Govt failing job skill test, private players march ahead
For Lata Mahore, a 22-year-old village girl in Madhya Pradesh, it is an achievement beyond expectation — working for India’s leading consumer goods company Hindustan Unilever (HUL) and earning Rs 20,000 a month.
“My father’s farm was behind NIIT’s district learning centre in Chhindwara (258 km south-west of Bhopal). I joined the one-year diploma course in 2007 and am now working as a systems officer at HUL’s Bangalore office,” said Lata on the telephone from Bangalore.
NIIT’s centre is an example of how the private sector can impart skills for jobs among those with limited opportunities. Of the total Rs 85 lakh (Rs 8.5 million) spent on setting up the centre, NIIT has contributed Rs 60 lakh (Rs 6 million).
While private players like NIIT are expanding their spheres of operation, the ones run by the government to impart vocational training are dying slowly. This is alarming both from the point of view of job creation as well as providing a skilled workforce to keep up the economic growth tempo.
Two km west of the policy-making hub in New Delhi is a state government-sponsored Society for Self Employment, which is in a decrepit state. Dingy corridors lead to the training centre.
While we were trying to make our way to the institute, after several queries we finally managed to find a person who directed us to the centre on the first floor. As the classrooms were closed, two persons who identified themselves as teachers claimed that students have gone out for on-the-job training.

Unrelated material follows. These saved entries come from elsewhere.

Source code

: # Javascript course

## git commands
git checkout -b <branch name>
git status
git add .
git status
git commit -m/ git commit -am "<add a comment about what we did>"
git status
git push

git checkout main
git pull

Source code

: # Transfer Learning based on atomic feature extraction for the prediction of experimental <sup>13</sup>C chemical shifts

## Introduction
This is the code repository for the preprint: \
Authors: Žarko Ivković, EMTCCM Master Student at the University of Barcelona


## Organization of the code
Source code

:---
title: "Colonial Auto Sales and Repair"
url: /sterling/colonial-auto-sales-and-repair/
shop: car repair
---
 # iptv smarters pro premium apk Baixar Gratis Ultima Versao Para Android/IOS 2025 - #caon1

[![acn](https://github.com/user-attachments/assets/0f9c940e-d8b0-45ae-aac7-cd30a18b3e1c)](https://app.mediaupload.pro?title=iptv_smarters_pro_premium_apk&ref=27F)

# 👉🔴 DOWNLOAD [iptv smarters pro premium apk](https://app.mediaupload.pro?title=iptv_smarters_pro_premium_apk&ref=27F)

“We offer courses like fashion designing and television and radio repair at highly subsidised fees,” one of them said. When asked about the poor infrastructure and the lack of job guarantee, she hesitantly said, “Government processes are bureaucratic, and it takes time for things to change.”

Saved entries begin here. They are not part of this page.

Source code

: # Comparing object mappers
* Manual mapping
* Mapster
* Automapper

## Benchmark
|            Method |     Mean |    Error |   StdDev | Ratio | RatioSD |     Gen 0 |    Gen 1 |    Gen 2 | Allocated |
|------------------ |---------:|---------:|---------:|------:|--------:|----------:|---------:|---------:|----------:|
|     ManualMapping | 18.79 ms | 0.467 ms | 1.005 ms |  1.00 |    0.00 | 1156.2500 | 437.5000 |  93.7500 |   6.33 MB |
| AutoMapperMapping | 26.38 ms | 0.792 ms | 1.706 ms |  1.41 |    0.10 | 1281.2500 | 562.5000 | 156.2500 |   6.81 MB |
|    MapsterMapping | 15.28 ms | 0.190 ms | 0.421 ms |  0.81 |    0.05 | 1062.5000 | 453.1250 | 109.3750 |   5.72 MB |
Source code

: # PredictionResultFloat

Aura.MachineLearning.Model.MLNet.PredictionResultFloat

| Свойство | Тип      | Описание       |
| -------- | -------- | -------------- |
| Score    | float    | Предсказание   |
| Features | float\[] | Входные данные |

Around 3 per cent of around 12 million added to India’s workforce annually (457 million people already in the workforce, of which 90 per cent are in the informal sector) receive formal vocational training whereas in countries like the US, Europe, Japan and Korea the figure is 60-80 per cent
There are about 1,900 government-run industrial training institutes (ITIs), besides which there are another 4,000 privately run industrial training centres (ITCs).
The central government in the 2007 budget had announced a scheme to upgrade 1,396 ITIs to centres of excellence through public private partnership (PPP) and had allocated Rs 2.5 crore (Rs
25 million) for turning around each ITI. The National Council on Skill Development, headed by the Prime Minister, was set up last year to expedite skill development initiatives.
Around 600 ITIs have been upgraded so far. Industry body Federation of Indian Chambers of Commerce and Industry (FICCI) had planned to adopt 100 ITIs in the first year of the scheme but so far has adopted 26.“There is a lack of mission mode with different ministries looking after different skill development initiatives. The PPP scheme itself needs to be simplified and operational bureaucratic hurdles have to be done away with,” said Amit Mitra, secretary-general at FICCI.
“We are in talks with the district administrations to set up more centres at Azamgarh (in eastern Uttar Pradesh), Coimbatore (490 km south-west of Chennai) and Srinagar. Also, we have done pilot projects for organised retail and a car sales programme in Delhi and plan to introduce these soon,” said Neeraj Agarwal, project director (affirmative action), NIIT.
The Indian Institutes of Technology (IITs) and Indian Institutes of Management (IIMs), despite being government-run, are still some of the most coveted institutes for a career aspirant. There is no reason why the same government cannot raise the standards of industrial training institutes, with some effort and political will.